Read through the lines below and copy the ones holding the string "proche".

▸ GIVEN INFORMATION
-- Opening Marker --

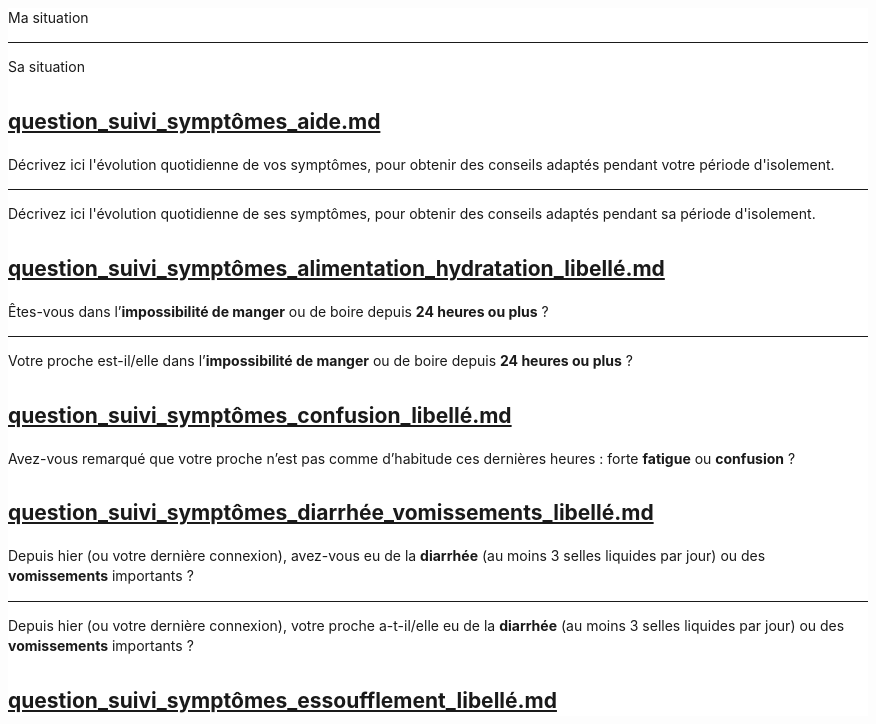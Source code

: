 Ma situation

---

Sa situation



## [question_suivi_symptômes_aide.md](question_suivi_symptômes_aide.md)

Décrivez ici l'évolution quotidienne de vos symptômes, pour obtenir des conseils adaptés pendant votre période d'isolement.

---

Décrivez ici l'évolution quotidienne de ses symptômes, pour obtenir des conseils adaptés pendant sa période d'isolement.


## [question_suivi_symptômes_alimentation_hydratation_libellé.md](question_suivi_symptômes_alimentation_hydratation_libellé.md)

Êtes-vous dans l’<b>impossibilité de manger</b> ou de boire depuis <b>24 heures ou plus</b> ?

---

Votre proche est-il/elle dans l’<b>impossibilité de manger</b> ou de boire depuis <b>24 heures ou plus</b> ?



## [question_suivi_symptômes_confusion_libellé.md](question_suivi_symptômes_confusion_libellé.md)

Avez-vous remarqué que votre proche n’est pas comme d’habitude ces dernières heures : forte **fatigue** ou **confusion** ?



## [question_suivi_symptômes_diarrhée_vomissements_libellé.md](question_suivi_symptômes_diarrhée_vomissements_libellé.md)

Depuis hier (ou votre dernière connexion), avez-vous eu de la <b>diarrhée</b> (au moins 3 selles liquides par jour) ou des <b>vomissements</b> importants ?

---

Depuis hier (ou votre dernière connexion), votre proche a-t-il/elle eu de la <b>diarrhée</b> (au moins 3 selles liquides par jour) ou des <b>vomissements</b> importants ?



## [question_suivi_symptômes_essoufflement_libellé.md](question_suivi_symptômes_essoufflement_libellé.md)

-- Closing Marker --

▸ ANSWER SECTION
Votre proche est-il/elle dans l’<b>impossibilité de manger</b> ou de boire depuis <b>24 heures ou plus</b> ?
Avez-vous remarqué que votre proche n’est pas comme d’habitude ces dernières heures : forte **fatigue** ou **confusion** ?
Depuis hier (ou votre dernière connexion), votre proche a-t-il/elle eu de la <b>diarrhée</b> (au moins 3 selles liquides par jour) ou des <b>vomissements</b> importants ?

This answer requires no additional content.